AMÉ nous présente une première composition du temps des Fêtes, C’est fort, c’est Noël, qui fait un énorme clin d’œil aux années 80-90 tant dans la musique saturée de synthétiseur aux arrangements disco-funk que dans la facture visuelle du vidéoclip.

AMÉ, entre Noël et résistance franco-ontarienne

Noël, c’est son plaisir coupable. C’est pourquoi cette année AMÉ nous présente une première composition du temps des Fêtes, C’est fort, c’est Noël, qui fait un énorme clin d’œil aux années 80-90 tant dans la musique saturée de synthétiseur aux arrangements disco-funk que dans la facture visuelle du vidéoclip.

« Bin oui, c’est trop. Bin oui, c’est un peu quétaine. Mais tout le monde aime ça quand même... comme Noël ! », assume pleinement l’auteure-compositrice-interprète qui vient tout juste de revenir s’établir dans son patelin d’origine, à Saint-Paul-d’Abbotsford.

Écrire une chanson de Noël originale, c’était dans ses projets depuis un bon bout de temps, admet-elle. « Je trouvais l’idée vraiment “challengeant”. Créer une toune dansante, joyeuse, qui ne soit pas trop quétaine... Le défi était grand. »

La pièce, coécrite et composée avec son fidèle complice Étienne Chagnon, est disponible sur toutes les plateformes numériques, et le vidéoclip a été réalisé par Matante Alex.

Contre Doug Ford

Amélie Larocque a aussi récemment eu la belle surprise de voir sa chanson Personne ne pourra m’arrêter servir de trame sonore pour appuyer la résistance franco-ontarienne.

Le titre, qu’elle avait écrit en 2015 pour le premier album de l’auteure-compositrice-interprète Mélissa Ouimet, parle à la base de persévérance, mais à un niveau plus personnel, laisse savoir la parolière. « Pour le rendre plus fédérateur, plus rassembleur, Mélissa m’a demandé d’en modifier un peu le texte. »

Ainsi, elle a ajouté un pont à la composition originale : « Personne ne pourra changer/Ma voix, mon identité/Et quand ça tremble trop fort/On se rassemble dehors/Maintenant et pour demain/On se lève »

Plusieurs auteurs-compositeurs-interprètes ont accepté d’enregistrer en studio gratuitement, dont Damien Robitaille, Céleste Lévis, Andrea Lindsay, Caroline Savoie et Andréanne A. Malette, qui est née à Ottawa, apprend-on.

Le vidéoclip a été fait à partir d’images tournées à Montréal les 27 novembre et 3 décembre dernier. Des images des rassemblements franco-ontariens du 1er décembre dernier ont également été intégrées à la vidéo.
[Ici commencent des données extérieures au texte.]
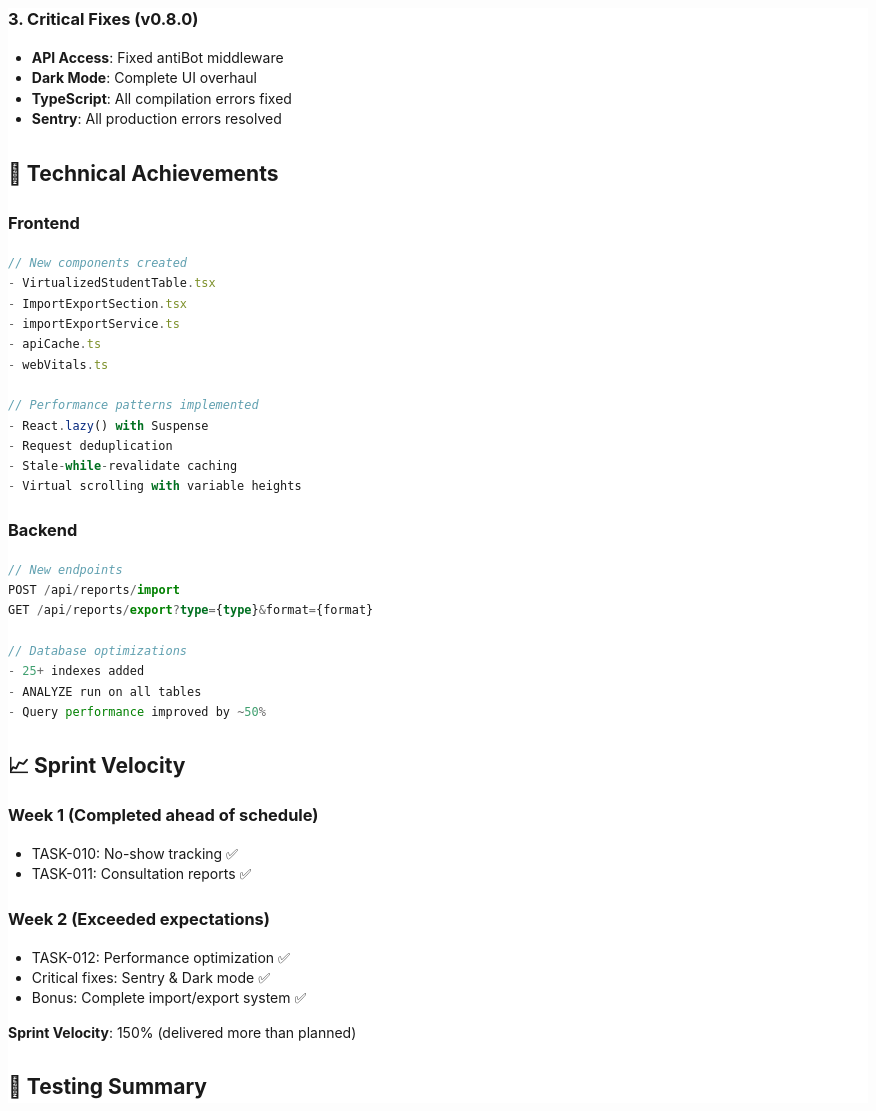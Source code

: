 ### 3. Critical Fixes (v0.8.0)
- **API Access**: Fixed antiBot middleware
- **Dark Mode**: Complete UI overhaul
- **TypeScript**: All compilation errors fixed
- **Sentry**: All production errors resolved

## 🔧 Technical Achievements

### Frontend
```typescript
// New components created
- VirtualizedStudentTable.tsx
- ImportExportSection.tsx
- importExportService.ts
- apiCache.ts
- webVitals.ts

// Performance patterns implemented
- React.lazy() with Suspense
- Request deduplication
- Stale-while-revalidate caching
- Virtual scrolling with variable heights
```

### Backend
```typescript
// New endpoints
POST /api/reports/import
GET /api/reports/export?type={type}&format={format}

// Database optimizations
- 25+ indexes added
- ANALYZE run on all tables
- Query performance improved by ~50%
```

## 📈 Sprint Velocity

### Week 1 (Completed ahead of schedule)
- TASK-010: No-show tracking ✅
- TASK-011: Consultation reports ✅

### Week 2 (Exceeded expectations)
- TASK-012: Performance optimization ✅
- Critical fixes: Sentry & Dark mode ✅
- Bonus: Complete import/export system ✅

**Sprint Velocity**: 150% (delivered more than planned)

## 🧪 Testing Summary
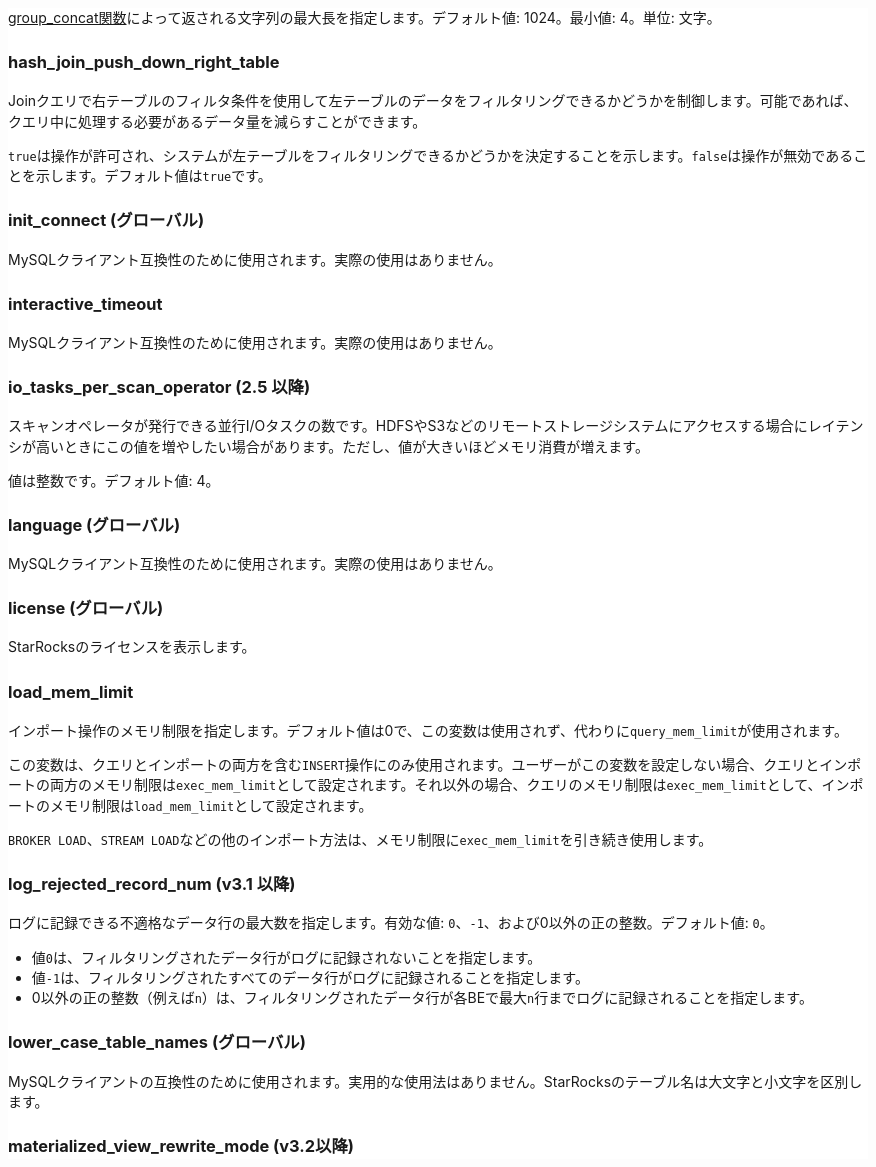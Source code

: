 [group_concat関数](../sql-reference/sql-functions/string-functions/group_concat.md)によって返される文字列の最大長を指定します。デフォルト値: 1024。最小値: 4。単位: 文字。

### hash_join_push_down_right_table

Joinクエリで右テーブルのフィルタ条件を使用して左テーブルのデータをフィルタリングできるかどうかを制御します。可能であれば、クエリ中に処理する必要があるデータ量を減らすことができます。

`true`は操作が許可され、システムが左テーブルをフィルタリングできるかどうかを決定することを示します。`false`は操作が無効であることを示します。デフォルト値は`true`です。

### init_connect (グローバル)

MySQLクライアント互換性のために使用されます。実際の使用はありません。

### interactive_timeout

MySQLクライアント互換性のために使用されます。実際の使用はありません。

### io_tasks_per_scan_operator (2.5 以降)

スキャンオペレータが発行できる並行I/Oタスクの数です。HDFSやS3などのリモートストレージシステムにアクセスする場合にレイテンシが高いときにこの値を増やしたい場合があります。ただし、値が大きいほどメモリ消費が増えます。

値は整数です。デフォルト値: 4。

### language (グローバル)

MySQLクライアント互換性のために使用されます。実際の使用はありません。

### license (グローバル)

StarRocksのライセンスを表示します。

### load_mem_limit

インポート操作のメモリ制限を指定します。デフォルト値は0で、この変数は使用されず、代わりに`query_mem_limit`が使用されます。

この変数は、クエリとインポートの両方を含む`INSERT`操作にのみ使用されます。ユーザーがこの変数を設定しない場合、クエリとインポートの両方のメモリ制限は`exec_mem_limit`として設定されます。それ以外の場合、クエリのメモリ制限は`exec_mem_limit`として、インポートのメモリ制限は`load_mem_limit`として設定されます。

`BROKER LOAD`、`STREAM LOAD`などの他のインポート方法は、メモリ制限に`exec_mem_limit`を引き続き使用します。

### log_rejected_record_num (v3.1 以降)

ログに記録できる不適格なデータ行の最大数を指定します。有効な値: `0`、`-1`、および0以外の正の整数。デフォルト値: `0`。

* 値`0`は、フィルタリングされたデータ行がログに記録されないことを指定します。
* 値`-1`は、フィルタリングされたすべてのデータ行がログに記録されることを指定します。
* 0以外の正の整数（例えば`n`）は、フィルタリングされたデータ行が各BEで最大`n`行までログに記録されることを指定します。

### lower_case_table_names (グローバル)

MySQLクライアントの互換性のために使用されます。実用的な使用法はありません。StarRocksのテーブル名は大文字と小文字を区別します。

### materialized_view_rewrite_mode (v3.2以降)
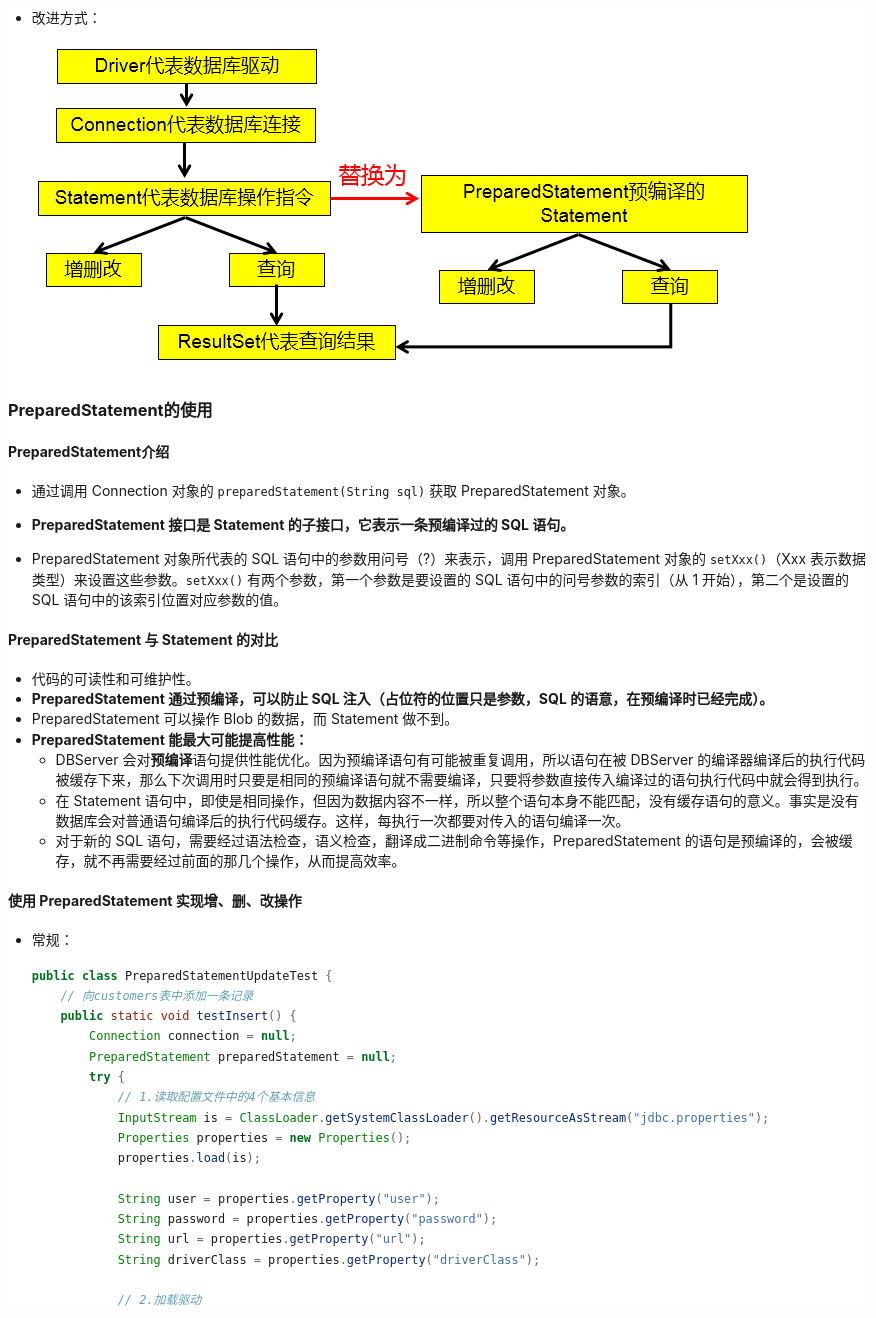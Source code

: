 - 改进方式：

  ![1566569819744](db-jdbc/1566569819744.png)

### PreparedStatement的使用

#### PreparedStatement介绍

- 通过调用 Connection 对象的 `preparedStatement(String sql)` 获取 PreparedStatement 对象。

- **PreparedStatement 接口是 Statement 的子接口，它表示一条预编译过的 SQL 语句。**

- PreparedStatement 对象所代表的 SQL 语句中的参数用问号（?）来表示，调用 PreparedStatement 对象的 `setXxx()`（Xxx 表示数据类型）来设置这些参数。`setXxx()` 有两个参数，第一个参数是要设置的 SQL 语句中的问号参数的索引（从 1 开始），第二个是设置的 SQL 语句中的该索引位置对应参数的值。

#### PreparedStatement 与 Statement 的对比

- 代码的可读性和可维护性。
- **PreparedStatement 通过预编译，可以防止 SQL 注入（占位符的位置只是参数，SQL 的语意，在预编译时已经完成）。**
- PreparedStatement 可以操作 Blob 的数据，而 Statement 做不到。
- **PreparedStatement 能最大可能提高性能：**
  - DBServer 会对**预编译**语句提供性能优化。因为预编译语句有可能被重复调用，所以语句在被 DBServer 的编译器编译后的执行代码被缓存下来，那么下次调用时只要是相同的预编译语句就不需要编译，只要将参数直接传入编译过的语句执行代码中就会得到执行。
  - 在 Statement 语句中，即使是相同操作，但因为数据内容不一样，所以整个语句本身不能匹配，没有缓存语句的意义。事实是没有数据库会对普通语句编译后的执行代码缓存。这样，每执行一次都要对传入的语句编译一次。
  - 对于新的 SQL 语句，需要经过语法检查，语义检查，翻译成二进制命令等操作，PreparedStatement 的语句是预编译的，会被缓存，就不再需要经过前面的那几个操作，从而提高效率。

#### 使用 PreparedStatement 实现增、删、改操作

- 常规：

  ```java
  public class PreparedStatementUpdateTest {
      // 向customers表中添加一条记录
      public static void testInsert() {
          Connection connection = null;
          PreparedStatement preparedStatement = null;
          try {
              // 1.读取配置文件中的4个基本信息
              InputStream is = ClassLoader.getSystemClassLoader().getResourceAsStream("jdbc.properties");
              Properties properties = new Properties();
              properties.load(is);
  
              String user = properties.getProperty("user");
              String password = properties.getProperty("password");
              String url = properties.getProperty("url");
              String driverClass = properties.getProperty("driverClass");
  
              // 2.加载驱动
  ```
Jusqu’à présent, l’exercice a récolté plus de 100 000 vues et plus de 1000 partages. « Est-ce que ça va avoir une influence politique ? Ça reste à voir », admet humblement AMÉ, qui se dit néanmoins « touchée au boutte » qu’on ait pensé à sa chanson pour appuyer la cause. « Mais chose certaine, l’art reste une façon de mobiliser les gens pour espérer faire changer les choses », ajoute-t-elle.

Elle affirme avoir reçu au courant des derniers jours plusieurs courriels de gens la remerciant d’avoir écrit ce texte-là. « C’est touchant parce que transmettre des messages, c’est le buzz qu’on recherche quand on écrit des chansons », dit-elle.

Spectacles

Le 15 décembre prochain, Amélie Larocque sera du spectacle-bénéfice Saint-Paul en chansons avec Vanessa Borduas, Johanne Lefebvre et Pascal Gauthier, notamment. Le concert aura lieu à 19 h 30 à l’église de Saint-Paul, et les profits seront remis à la paroisse.

AMÉ sera par ailleurs sur la scène de la Place Bell avec les 2Frères lors de leur Party de Famille du 31 décembre, aux côtés de Guylaine Tanguay, Laurence Jalbert, David Jalbert, Les Denis Drolet et Olivier Martineau.

Début 2019, elle nous préparera la sortie d’une édition deluxe de son album Sa couleur incluant les versions remixées de Déjà vu et des inédites. L’album sera également disponible en copies physiques pour la première fois suite à sa toute récente signature avec Propagande Distribution.